The National Union of Students (NUS) and campaign group Intern Aware are setting up a confidential hotline to gather information on firms offering internships without pay.
Details will be published in the run-up to the general election, while political parties will be urged to commit to supporting the campaign's aims of requiring payment for all work experience over four weeks.
NUS president Toni Pearce said: "We know that it is really difficult for people to come forward as they may feel that their own career could be jeopardised by naming and shaming. However we need to stand together to tackle the practice of unpaid internships. I would urge everyone to remember we will treat all callers confidentially.
"Every student should have the opportunity to gain meaningful work experience, regardless of their background. The expectation for young people to work for free, for long periods, to gain experience is exploitative and blocks those from less wealthy backgrounds from some professions.
"Unpaid internships are illegal when they don't comply with national minimum wage legislation. We want the next government to introduce and enforce legislation that all work experience of over four weeks should be paid."
Chris Hares, campaigns manager at Intern Aware, said: "For too long, unpaid internships have been a major barrier to many young people who can't get a job without experience, but can't get experience because they cannot afford to work for free.

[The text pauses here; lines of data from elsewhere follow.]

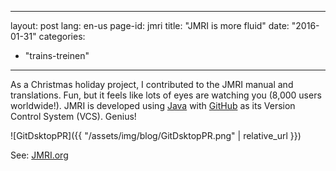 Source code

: <!--
SPDX-FileCopyrightText: 2024 EJ Broerse

SPDX-License-Identifier: CC-BY-NC-SA-4.0
-->

---
layout: post
lang: en-us
page-id: jmri
title: "JMRI is more fluid"
date: "2016-01-31"
categories:
  - "trains-treinen"
---

As a Christmas holiday project, I contributed to the JMRI manual and translations.
Fun, but it feels like lots of eyes are watching you (8,000 users worldwide!). JMRI
is developed using [Java](http://www.oracle.com/technetwork/java/index.html) with [GitHub](https://github.com/) as its Version Control System (VCS).
Genius!

![GitDsktopPR]({{ "/assets/img/blog/GitDsktopPR.png" | relative_url }})

See: [JMRI.org](https://jmri.org/)
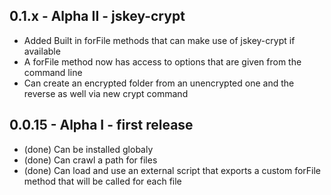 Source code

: ## 0.1.x - Alpha II - jskey-crypt
  * Added Built in forFile methods that can make use of jskey-crypt if available
  * A forFile method now has access to options that are given from the command line
  * Can create an encrypted folder from an unencrypted one and the reverse as well via new crypt command

## 0.0.15 - Alpha I - first release

  * (done) Can be installed globaly
  * (done) Can crawl a path for files
  * (done) Can load and use an external script that exports a custom forFile method that will be called for each file 
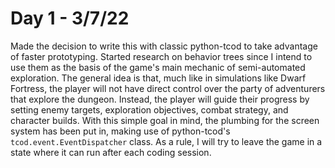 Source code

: # Day 1 - 3/7/22 #

Made the decision to write this with classic python-tcod to take advantage of faster prototyping. Started research on behavior trees since I intend to use them as the basis of the game's main mechanic of semi-automated exploration. The general idea is that, much like in simulations like Dwarf Fortress, the player will not have direct control over the party of adventurers that explore the dungeon. Instead, the player will guide their progress by setting enemy targets, exploration objectives, combat strategy, and character builds. With this simple goal in mind, the plumbing for the screen system has been put in, making use of python-tcod's `tcod.event.EventDispatcher` class. As a rule, I will try to leave the game in a state where it can run after each coding session. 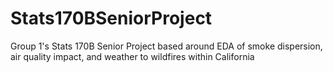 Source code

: # Stats170BSeniorProject
Group 1's Stats 170B Senior Project based around EDA of smoke dispersion, air quality impact, and weather to wildfires within California
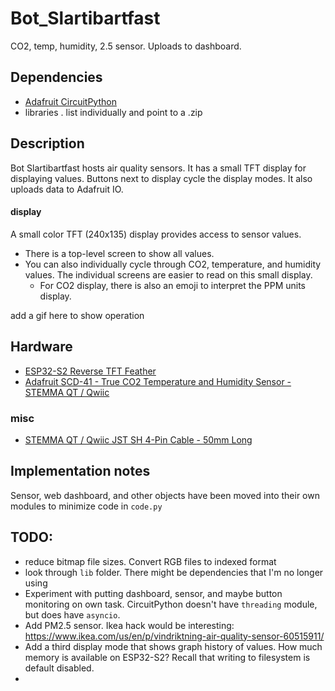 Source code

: # Bot_Slartibartfast
CO2, temp, humidity, 2.5 sensor.  Uploads to dashboard.

## Dependencies
- [Adafruit CircuitPython](https://github.com/adafruit/circuitpython)
- libraries .  list individually and point to a .zip

## Description
Bot Slartibartfast hosts air quality sensors. It has a small TFT display for displaying values. Buttons next to display cycle the display modes. It also uploads data to Adafruit IO.

#### display
A small color TFT (240x135) display provides access to sensor values.  
- There is a top-level screen to show all values.
- You can also individually cycle through CO2, temperature, and humidity values.  The individual screens are easier to read on this small display.
  - For CO2 display, there is also an emoji to interpret the PPM units display.


add a gif here to show operation


## Hardware
- [ESP32-S2 Reverse TFT Feather](https://www.adafruit.com/product/5345)
- [Adafruit SCD-41 - True CO2 Temperature and Humidity Sensor - STEMMA QT / Qwiic](https://www.adafruit.com/product/5190)

### misc
- [STEMMA QT / Qwiic JST SH 4-Pin Cable - 50mm Long](https://www.adafruit.com/product/4399)

## Implementation notes
Sensor, web dashboard, and other objects have been moved into their own modules to minimize code in `code.py`  


## TODO:
- reduce bitmap file sizes.  Convert RGB files to indexed format
- look through `lib` folder.  There might be dependencies that I'm no longer using
- Experiment with putting dashboard, sensor, and maybe button monitoring on own task.  CircuitPython doesn't have `threading` module, but does have `asyncio`.
- Add PM2.5 sensor.  Ikea hack would be interesting: https://www.ikea.com/us/en/p/vindriktning-air-quality-sensor-60515911/
- Add a third display mode that shows graph history of values.  How much memory is available on ESP32-S2?  Recall that writing to filesystem is default disabled.
- 
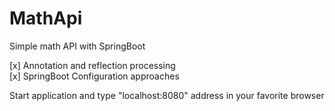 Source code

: # MathApi
Simple math API with SpringBoot

[x] Annotation and reflection processing\
[x] SpringBoot Configuration approaches

Start application and type "localhost:8080" address in your favorite browser  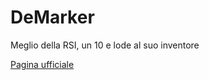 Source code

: # DeMarker
Meglio della RSI, un 10 e lode al suo inventore

[Pagina ufficiale](https://ctrader.guru/product/demarker/)
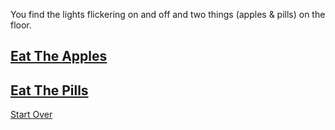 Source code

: You find the lights flickering on and off and two things (apples & pills) on the floor.

## [Eat The Apples](poisonous.md)
## [Eat The Pills](teleport.md)

[Start Over](../README.md)
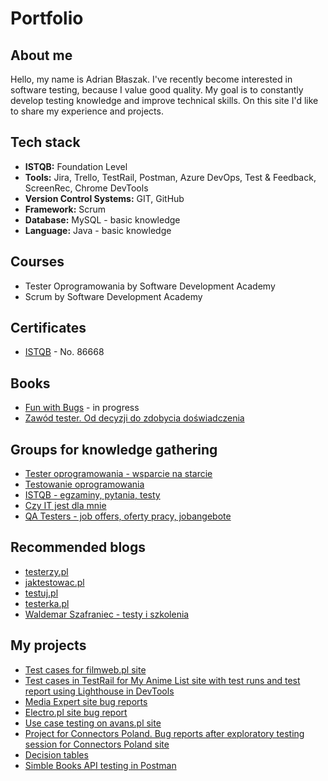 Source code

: # Portfolio

## About me

Hello, my name is Adrian Błaszak. I've recently become interested in software testing, because I value good quality. My goal is to constantly develop testing knowledge and improve technical skills. On this site I'd like to share my experience and projects.

## Tech stack

* **ISTQB:** Foundation Level
* **Tools:** Jira, Trello, TestRail, Postman, Azure DevOps, Test & Feedback, ScreenRec, Chrome DevTools
* **Version Control Systems:** GIT, GitHub
* **Framework:** Scrum
* **Database:** MySQL - basic knowledge
* **Language:** Java - basic knowledge

## Courses

* Tester Oprogramowania by Software Development Academy
* Scrum by Software Development Academy

## Certificates

* [ISTQB](https://www.gasq.org/en/certification/check-a-certificate.html) - No. 86668

## Books

* [Fun with Bugs](https://www.funwithbugs.com/store/produkt/podroz-przez-swiat-testowania-miekka-okladka/) - in progress
* [Zawód tester. Od decyzji do zdobycia doświadczenia](https://www.taniaksiazka.pl/zawod-tester-od-decyzji-do-zdobycia-doswiadczenia-radoslaw-smilgin-p-995278.html?utm_source=google&utm_medium=cpc&utm_campaign=shopping&gclid=EAIaIQobChMI5fCNgvS99gIVg0aRBR3lUAK1EAQYBCABEgJp2fD_BwE)

## Groups for knowledge gathering

* [Tester oprogramowania - wsparcie na starcie](https://www.facebook.com/groups/testeroprogramowania/?ref=share)
* [Testowanie oprogramowania](https://www.facebook.com/groups/TestowanieOprogramowania/?ref=share)
* [ISTQB - egzaminy, pytania, testy](https://www.facebook.com/groups/194288250951242/?ref=share)
* [Czy IT jest dla mnie](https://www.facebook.com/groups/czyitjestdlamnie/?ref=share)
* [QA Testers - job offers, oferty pracy, jobangebote](https://www.facebook.com/groups/808752555920542/?ref=share)

## Recommended blogs

* [testerzy.pl](https://testerzy.pl/)
* [jaktestowac.pl](https://jaktestowac.pl/blog/)
* [testuj.pl](https://testuj.pl/blog/)
* [testerka.pl](http://testerka.pl/)
* [Waldemar Szafraniec - testy i szkolenia](https://www.wyszkolewas.com.pl/blog/)

## My projects

* [Test cases for filmweb.pl site](https://docs.google.com/spreadsheets/d/1NBvXWGpcJrJqnTUG0ghBeSqPWLZBD_X3FmvGyLYzIIo/edit?usp=sharing)
* [Test cases in TestRail for My Anime List site with test runs and test report using Lighthouse in DevTools](https://drive.google.com/file/d/1rqoSWbOBKzKUOwc0F9Fs8qyA5eX4yE55/view?usp=sharing)
* [Media Expert site bug reports](https://docs.google.com/document/d/153qvFNQA6Kq6836mHFQ4E0cEV724YO49Poh1OeZLjjk/edit?usp=sharing)
* [Electro.pl site bug report](https://docs.google.com/document/d/1HSfWFSXl-tiB6O7lEq-qjKwKbpnC-1p33LfuRojy9us/edit?usp=sharing)
* [Use case testing on avans.pl site](https://docs.google.com/document/d/1N__OJPNwNp7AwyOePCYjO-bWisMeKIrgGAUfozriK1I/edit?usp=sharing)
* [Project for Connectors Poland. Bug reports after exploratory testing session for Connectors Poland site](https://docs.google.com/document/d/1-Z8he3ikSRP2jPIw5rDS12Q2H4eEjXMT7DkxmJykIfQ/edit?usp=sharing)
* [Decision tables](https://docs.google.com/spreadsheets/d/1bWwu-FIWhCCP-oo-RqF25ioZBFQ2aTZBMgQMllcHwWk/edit?usp=sharing)
* [Simble Books API testing in Postman](https://drive.google.com/file/d/1A6Aew2KBt2fO3KPxyWVmSXd605Q0zoLT/view?usp=sharing)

Not only is this damaging to social mobility, but where real work is being done it is often illegal.
"Political parties of all sides need to get a grip on this situation, and act in the best interests of young people and businesses alike. In fact, two-thirds of business have said they would welcome clarity in the law on internships. Most recognise that unpaid internships are actually damaging to businesses, as they only allow them to select talented young people from a limited pool of people who can afford to work for free.
"A step change could be achieved by a four-week limit, which is supported by NUS as well as a range of business leaders, universities and organisations."